We know that Beddome trained as a surgeon apothecary under Francis Labee in Bristol some time around the 1730s. Here we read that

Boys as young as 12 were “bound” by way of an apprenticeship indenture to a master for seven years - the usual term to serve an apprenticeship for any trade or profession. An apprenticeship indenture was a legally binding document and money was paid to the master by a parent or guardian in exchange for the master agreeing to train the boy in their profession, and to supply the apprentice with food, clothing and lodging for the duration of the seven-year apprenticeship.

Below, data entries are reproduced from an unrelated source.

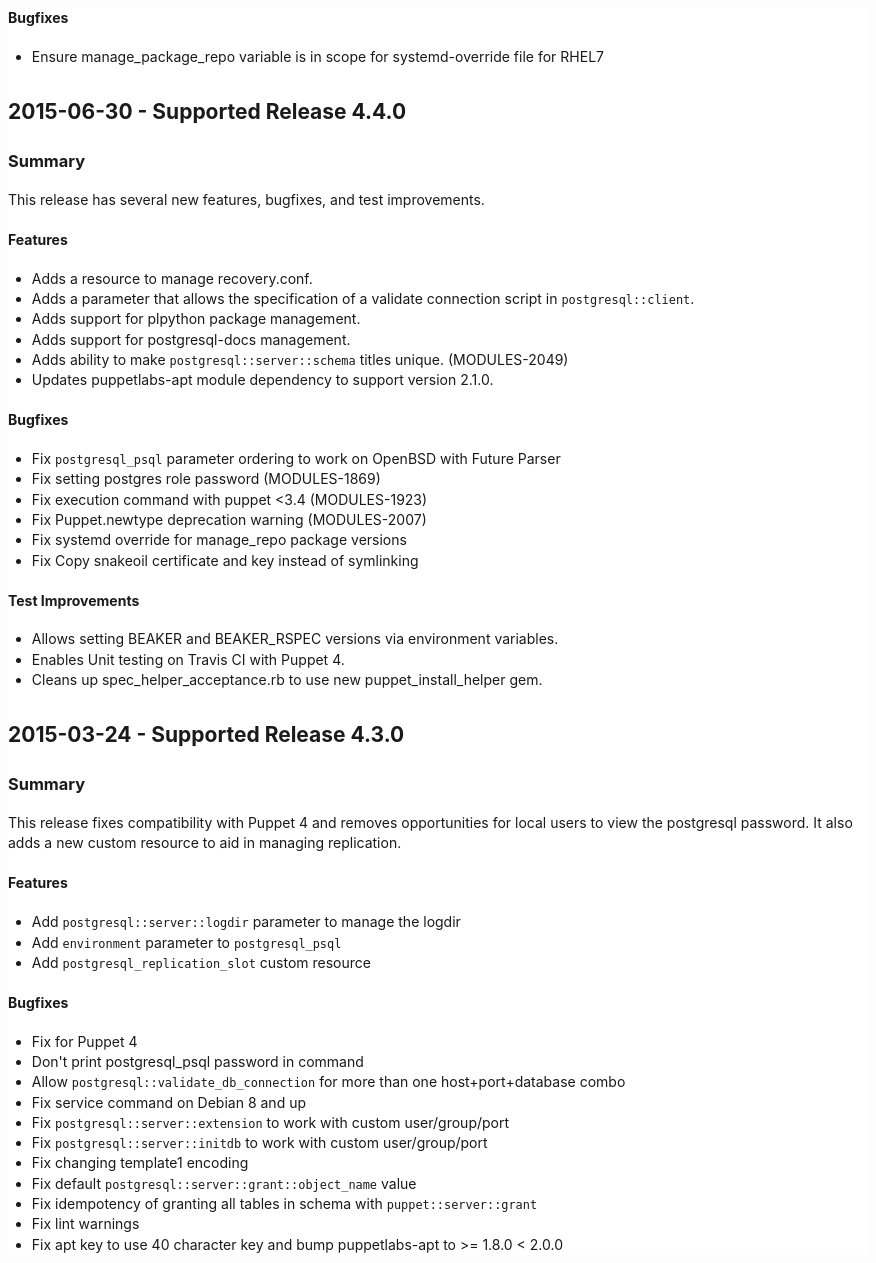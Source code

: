 #### Bugfixes
- Ensure manage_package_repo variable is in scope for systemd-override file for RHEL7

## 2015-06-30 - Supported Release 4.4.0
### Summary
This release has several new features, bugfixes, and test improvements.

#### Features
- Adds a resource to manage recovery.conf.
- Adds a parameter that allows the specification of a validate connection script in `postgresql::client`.
- Adds support for plpython package management.
- Adds support for postgresql-docs management.
- Adds ability to make `postgresql::server::schema` titles unique. (MODULES-2049)
- Updates puppetlabs-apt module dependency to support version 2.1.0.

#### Bugfixes
- Fix `postgresql_psql` parameter ordering to work on OpenBSD with Future Parser
- Fix setting postgres role password (MODULES-1869)
- Fix execution command with puppet <3.4 (MODULES-1923)
- Fix Puppet.newtype deprecation warning (MODULES-2007)
- Fix systemd override for manage_repo package versions
- Fix Copy snakeoil certificate and key instead of symlinking

#### Test Improvements
- Allows setting BEAKER and BEAKER_RSPEC versions via environment variables.
- Enables Unit testing on Travis CI with Puppet 4.
- Cleans up spec_helper_acceptance.rb to use new puppet_install_helper gem.

## 2015-03-24 - Supported Release 4.3.0
### Summary
This release fixes compatibility with Puppet 4 and removes opportunities for local users to view the postgresql password. It also adds a new custom resource to aid in managing replication.

#### Features
- Add `postgresql::server::logdir` parameter to manage the logdir
- Add `environment` parameter to `postgresql_psql`
- Add `postgresql_replication_slot` custom resource

#### Bugfixes
- Fix for Puppet 4
- Don't print postgresql\_psql password in command
- Allow `postgresql::validate_db_connection` for more than one host+port+database combo
- Fix service command on Debian 8 and up
- Fix `postgresql::server::extension` to work with custom user/group/port
- Fix `postgresql::server::initdb` to work with custom user/group/port
- Fix changing template1 encoding
- Fix default `postgresql::server::grant::object_name` value
- Fix idempotency of granting all tables in schema with `puppet::server::grant`
- Fix lint warnings
- Fix apt key to use 40 character key and bump puppetlabs-apt to >= 1.8.0 < 2.0.0
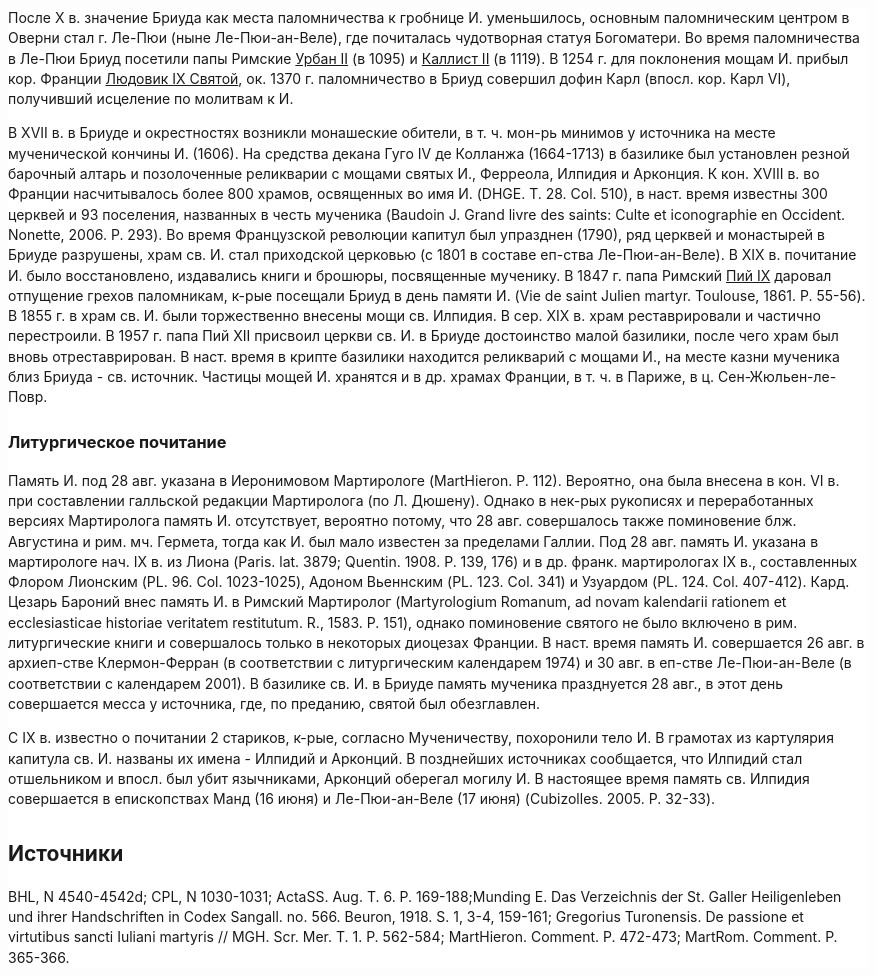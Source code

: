 После X в. значение Бриуда как места паломничества к гробнице И. уменьшилось, основным паломническим центром в Оверни стал г. Ле-Пюи (ныне Ле-Пюи-ан-Веле), где почиталась чудотворная статуя Богоматери. Во время паломничества в Ле-Пюи Бриуд посетили папы Римские [Урбан II](<https://pravenc.ru/text/Урбан II.html>) (в 1095) и [Каллист II](<https://pravenc.ru/text/Каллист II.html>) (в 1119). В 1254 г. для поклонения мощам И. прибыл кор. Франции [Людовик IX Святой](<https://pravenc.ru/text/Людовик IX Святой.html>), ок. 1370 г. паломничество в Бриуд совершил дофин Карл (впосл. кор. Карл VI), получивший исцеление по молитвам к И.

В XVII в. в Бриуде и окрестностях возникли монашеские обители, в т. ч. мон-рь минимов у источника на месте мученической кончины И. (1606). На средства декана Гуго IV де Колланжа (1664-1713) в базилике был установлен резной барочный алтарь и позолоченные реликварии с мощами святых И., Ферреола, Илпидия и Арконция. К кон. XVIII в. во Франции насчитывалось более 800 храмов, освященных во имя И. (DHGE. T. 28. Col. 510), в наст. время известны 300 церквей и 93 поселения, названных в честь мученика (Baudoin J. Grand livre des saints: Culte et iconographie en Occident. Nonette, 2006. P. 293). Во время Французской революции капитул был упразднен (1790), ряд церквей и монастырей в Бриуде разрушены, храм св. И. стал приходской церковью (с 1801 в составе еп-ства Ле-Пюи-ан-Веле). В XIX в. почитание И. было восстановлено, издавались книги и брошюры, посвященные мученику. В 1847 г. папа Римский [Пий IX](<https://pravenc.ru/text/Пий IX.html>) даровал отпущение грехов паломникам, к-рые посещали Бриуд в день памяти И. (Vie de saint Julien martyr. Toulouse, 1861. P. 55-56). В 1855 г. в храм св. И. были торжественно внесены мощи св. Илпидия. В сер. XIX в. храм реставрировали и частично перестроили. В 1957 г. папа Пий XII присвоил церкви св. И. в Бриуде достоинство малой базилики, после чего храм был вновь отреставрирован. В наст. время в крипте базилики находится реликварий с мощами И., на месте казни мученика близ Бриуда - св. источник. Частицы мощей И. хранятся и в др. храмах Франции, в т. ч. в Париже, в ц. Сен-Жюльен-ле-Повр.

### Литургическое почитание

Память И. под 28 авг. указана в Иеронимовом Мартирологе (MartHieron. Р. 112). Вероятно, она была внесена в кон. VI в. при составлении галльской редакции Мартиролога (по Л. Дюшену). Однако в нек-рых рукописях и переработанных версиях Мартиролога память И. отсутствует, вероятно потому, что 28 авг. совершалось также поминовение блж. Августина и рим. мч. Гермета, тогда как И. был мало известен за пределами Галлии. Под 28 авг. память И. указана в мартирологе нач. IX в. из Лиона (Paris. lat. 3879; Quentin. 1908. P. 139, 176) и в др. франк. мартирологах IX в., составленных Флором Лионским (PL. 96. Col. 1023-1025), Адоном Вьеннским (PL. 123. Col. 341) и Узуардом (PL. 124. Col. 407-412). Кард. Цезарь Бароний внес память И. в Римский Мартиролог (Martyrologium Romanum, ad novam kalendarii rationem et ecclesiasticae historiae veritatem restitutum. R., 1583. P. 151), однако поминовение святого не было включено в рим. литургические книги и совершалось только в некоторых диоцезах Франции. В наст. время память И. совершается 26 авг. в архиеп-стве Клермон-Ферран (в соответствии с литургическим календарем 1974) и 30 авг. в еп-стве Ле-Пюи-ан-Веле (в соответствии с календарем 2001). В базилике св. И. в Бриуде память мученика празднуется 28 авг., в этот день совершается месса у источника, где, по преданию, святой был обезглавлен.

С IX в. известно о почитании 2 стариков, к-рые, согласно Мученичеству, похоронили тело И. В грамотах из картулярия капитула св. И. названы их имена - Илпидий и Арконций. В позднейших источниках сообщается, что Илпидий стал отшельником и впосл. был убит язычниками, Арконций оберегал могилу И. В настоящее время память св. Илпидия совершается в епископствах Манд (16 июня) и Ле-Пюи-ан-Веле (17 июня) (Cubizolles. 2005. P. 32-33).

## Источники

BHL, N 4540-4542d; CPL, N 1030-1031; ActaSS. Aug. T. 6. P. 169-188;Munding E. Das Verzeichnis der St. Galler Heiligenleben und ihrer Handschriften in Codex Sangall. no. 566. Beuron, 1918. S. 1, 3-4, 159-161; Gregorius Turonensis. De passione et virtutibus sancti Iuliani martyris // MGH. Scr. Mer. T. 1. P. 562-584; MartHieron. Comment. P. 472-473; MartRom. Comment. P. 365-366.
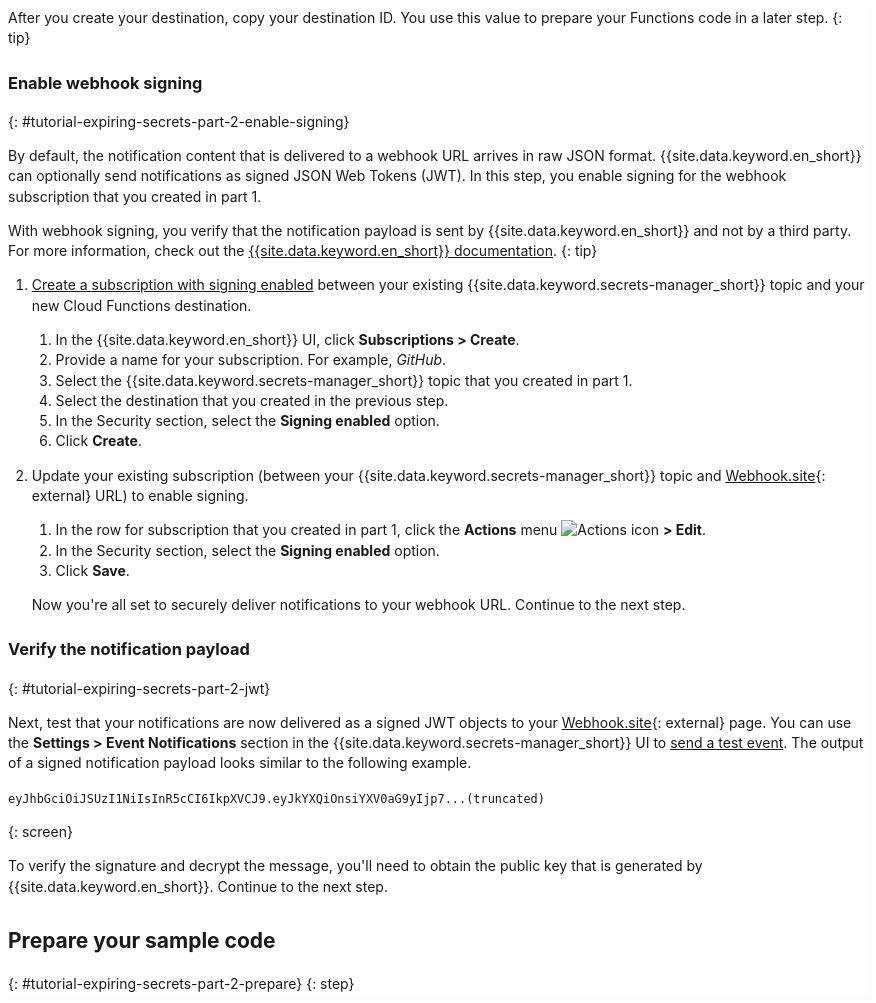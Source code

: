    After you create your destination, copy your destination ID. You use this value to prepare your Functions code in a later step.
   {: tip}

### Enable webhook signing
{: #tutorial-expiring-secrets-part-2-enable-signing}

By default, the notification content that is delivered to a webhook URL arrives in raw JSON format. {{site.data.keyword.en_short}} can optionally send notifications as signed JSON Web Tokens (JWT). In this step, you enable signing for the webhook subscription that you created in part 1.

With webhook signing, you verify that the notification payload is sent by {{site.data.keyword.en_short}} and not by a third party. For more information, check out the [{{site.data.keyword.en_short}} documentation](/docs/event-notifications?topic=event-notifications-en-destinations-webhook#en-webhook-sign).
{: tip}

1. [Create a subscription with signing enabled](/docs/event-notifications?topic=event-notifications-en-create-en-subscription) between your existing {{site.data.keyword.secrets-manager_short}} topic and your new Cloud Functions destination.
   1. In the {{site.data.keyword.en_short}} UI, click **Subscriptions > Create**.
   2. Provide a name for your subscription. For example, _GitHub_.
   3. Select the {{site.data.keyword.secrets-manager_short}} topic that you created in part 1.
   4. Select the destination that you created in the previous step.
   5. In the Security section, select the **Signing enabled** option.
   6. Click **Create**.
2. Update your existing subscription (between your {{site.data.keyword.secrets-manager_short}} topic and [Webhook.site](https://webhook.site){: external} URL) to enable signing.
   1. In the row for subscription that you created in part 1, click the **Actions** menu ![Actions icon](../../icons/actions-icon-vertical.svg) **> Edit**.
   2. In the Security section, select the **Signing enabled** option.
   3. Click **Save**.

   Now you're all set to securely deliver notifications to your webhook URL. Continue to the next step.

### Verify the notification payload
{: #tutorial-expiring-secrets-part-2-jwt}

Next, test that your notifications are now delivered as a signed JWT objects to your [Webhook.site](https://webhook.site){: external} page. You can use the **Settings > Event Notifications** section in the {{site.data.keyword.secrets-manager_short}} UI to [send a test event](/docs/secrets-manager?topic=secrets-manager-event-notifications#event-notifications-test-ui). The output of a signed notification payload looks similar to the following example.

```
eyJhbGciOiJSUzI1NiIsInR5cCI6IkpXVCJ9.eyJkYXQiOnsiYXV0aG9yIjp7...(truncated)
```
{: screen}

To verify the signature and decrypt the message, you'll need to obtain the public key that is generated by {{site.data.keyword.en_short}}. Continue to the next step.

## Prepare your sample code
{: #tutorial-expiring-secrets-part-2-prepare}
{: step}
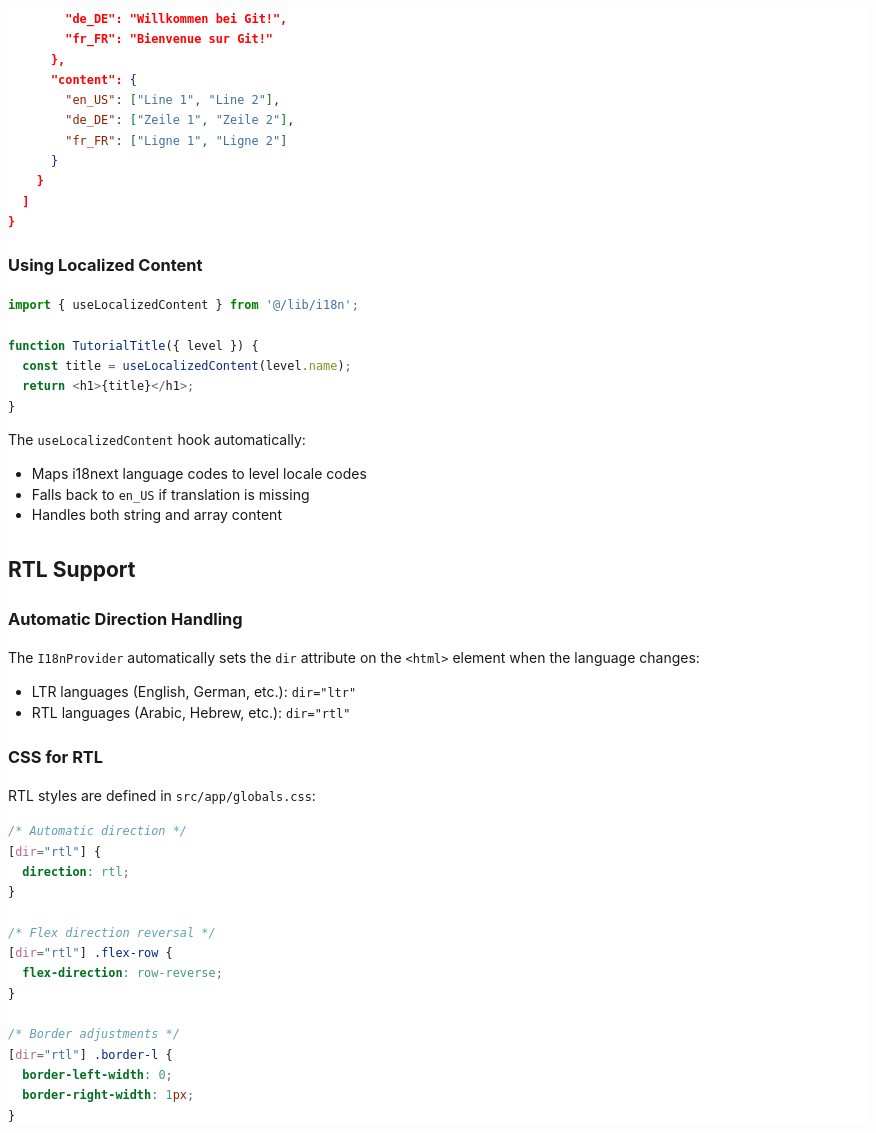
 ```json
        "de_DE": "Willkommen bei Git!",
        "fr_FR": "Bienvenue sur Git!"
      },
      "content": {
        "en_US": ["Line 1", "Line 2"],
        "de_DE": ["Zeile 1", "Zeile 2"],
        "fr_FR": ["Ligne 1", "Ligne 2"]
      }
    }
  ]
}
```

### Using Localized Content

```typescript
import { useLocalizedContent } from '@/lib/i18n';

function TutorialTitle({ level }) {
  const title = useLocalizedContent(level.name);
  return <h1>{title}</h1>;
}
```

The `useLocalizedContent` hook automatically:
- Maps i18next language codes to level locale codes
- Falls back to `en_US` if translation is missing
- Handles both string and array content

## RTL Support

### Automatic Direction Handling

The `I18nProvider` automatically sets the `dir` attribute on the `<html>` element when the language changes:

- LTR languages (English, German, etc.): `dir="ltr"`
- RTL languages (Arabic, Hebrew, etc.): `dir="rtl"`

### CSS for RTL

RTL styles are defined in `src/app/globals.css`:

```css
/* Automatic direction */
[dir="rtl"] {
  direction: rtl;
}

/* Flex direction reversal */
[dir="rtl"] .flex-row {
  flex-direction: row-reverse;
}

/* Border adjustments */
[dir="rtl"] .border-l {
  border-left-width: 0;
  border-right-width: 1px;
}
```

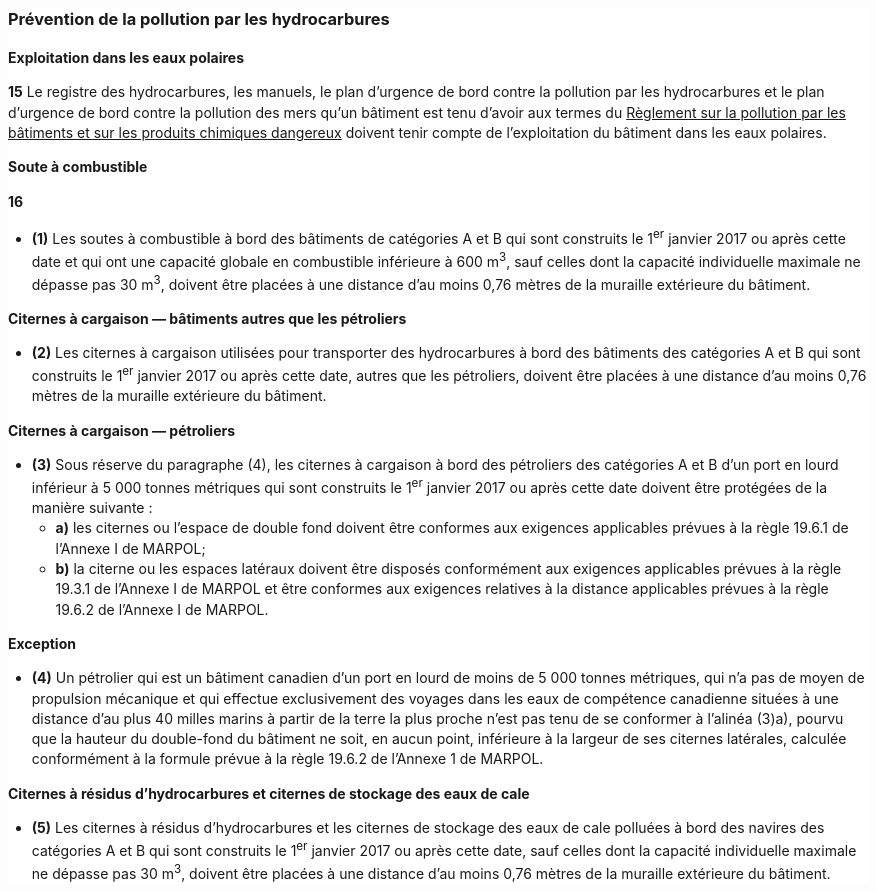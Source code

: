 


### Prévention de la pollution par les hydrocarbures



**Exploitation dans les eaux polaires**

**15** Le registre des hydrocarbures, les manuels, le plan d’urgence de bord contre la pollution par les hydrocarbures et le plan d’urgence de bord contre la pollution des mers qu’un bâtiment est tenu d’avoir aux termes du [Règlement sur la pollution par les bâtiments et sur les produits chimiques dangereux](/fr/Règlements/Décrets,%20ordonnances%20et%20règlements%20statutaires/2012/69.md) doivent tenir compte de l’exploitation du bâtiment dans les eaux polaires.




**Soute à combustible**

**16** 

- **(1)** Les soutes à combustible à bord des bâtiments de catégories A et B qui sont construits le 1<sup>er</sup> janvier 2017 ou après cette date et qui ont une capacité globale en combustible inférieure à 600 m<sup>3</sup>, sauf celles dont la capacité individuelle maximale ne dépasse pas 30 m<sup>3</sup>, doivent être placées à une distance d’au moins 0,76 mètres de la muraille extérieure du bâtiment.

**Citernes à cargaison — bâtiments autres que les pétroliers**

- **(2)** Les citernes à cargaison utilisées pour transporter des hydrocarbures à bord des bâtiments des catégories A et B qui sont construits le 1<sup>er</sup> janvier 2017 ou après cette date, autres que les pétroliers, doivent être placées à une distance d’au moins 0,76 mètres de la muraille extérieure du bâtiment.

**Citernes à cargaison — pétroliers**

- **(3)** Sous réserve du paragraphe (4), les citernes à cargaison à bord des pétroliers des catégories A et B d’un port en lourd inférieur à 5 000 tonnes métriques qui sont construits le 1<sup>er</sup> janvier 2017 ou après cette date doivent être protégées de la manière suivante :
	- **a)** les citernes ou l’espace de double fond doivent être conformes aux exigences applicables prévues à la règle 19.6.1 de l’Annexe I de MARPOL;
	- **b)** la citerne ou les espaces latéraux doivent être disposés conformément aux exigences applicables prévues à la règle 19.3.1 de l’Annexe I de MARPOL et être conformes aux exigences relatives à la distance applicables prévues à la règle 19.6.2 de l’Annexe I de MARPOL.

**Exception**

- **(4)** Un pétrolier qui est un bâtiment canadien d’un port en lourd de moins de 5 000 tonnes métriques, qui n’a pas de moyen de propulsion mécanique et qui effectue exclusivement des voyages dans les eaux de compétence canadienne situées à une distance d’au plus 40 milles marins à partir de la terre la plus proche n’est pas tenu de se conformer à l’alinéa (3)a), pourvu que la hauteur du double-fond du bâtiment ne soit, en aucun point, inférieure à la largeur de ses citernes latérales, calculée conformément à la formule prévue à la règle 19.6.2 de l’Annexe 1 de MARPOL.

**Citernes à résidus d’hydrocarbures et citernes de stockage des eaux de cale**

- **(5)** Les citernes à résidus d’hydrocarbures et les citernes de stockage des eaux de cale polluées à bord des navires des catégories A et B qui sont construits le 1<sup>er</sup> janvier 2017 ou après cette date, sauf celles dont la capacité individuelle maximale ne dépasse pas 30 m<sup>3</sup>, doivent être placées à une distance d’au moins 0,76 mètres de la muraille extérieure du bâtiment.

During the seven-year apprenticeship a boy was taught to compound pharmacopoeia preparations, recognise drugs and their use and to dispense complicated prescriptions. Throughout the 18th Century, most medicines were derived from herbs, plants and vegetables and the Chelsea Physic Garden served as a place of instruction for the apothecary’s apprentice, providing simples and raw materials for the drugs manufactured in the laboratory of the Apothecaries’ Hall attached to the headquarters of the Company of Worshipful Apothecaries. An apprentice attended lectures and demonstrations in the hall of Barber-Surgeons and could participate in anatomical dissections if they wanted to. However, the Company of Worshipful Apothecaries did not require an apprentice to be examined on his expertise as a surgeon. So it was left entirely up to the apprentice to practice and become expert if he wished to use his skills as a surgeon - reason enough why barber-surgeons frowned on apothecaries who “crossed the line” and not only dispensed medicines and attended patients for general medical complaints but performed surgery - an extremely risky venture in the pre-anesthetic and unhygienic conditions of the 1700’s.
Masters usually took on one apprentice but there were instances of masters binding seven apprentices to his service. Given that parents paid a premium for their sons to be educated as apothecaries, these boys were less open to abuse. However, mistreatment at the hands of masters happened, and there are cases of boys being beaten, starved, worked almost death and made to live in appalling conditions. The usual place these apprentices lived out their seven years was at the back of the apothecary shop, in the workroom or “laboratory” with the herbs and powders, medicinals and apparatus needed for compounding. An unsafe and lonely place for a young boy if the master did not take the boy into his home and thus share his table and company of his friends and family.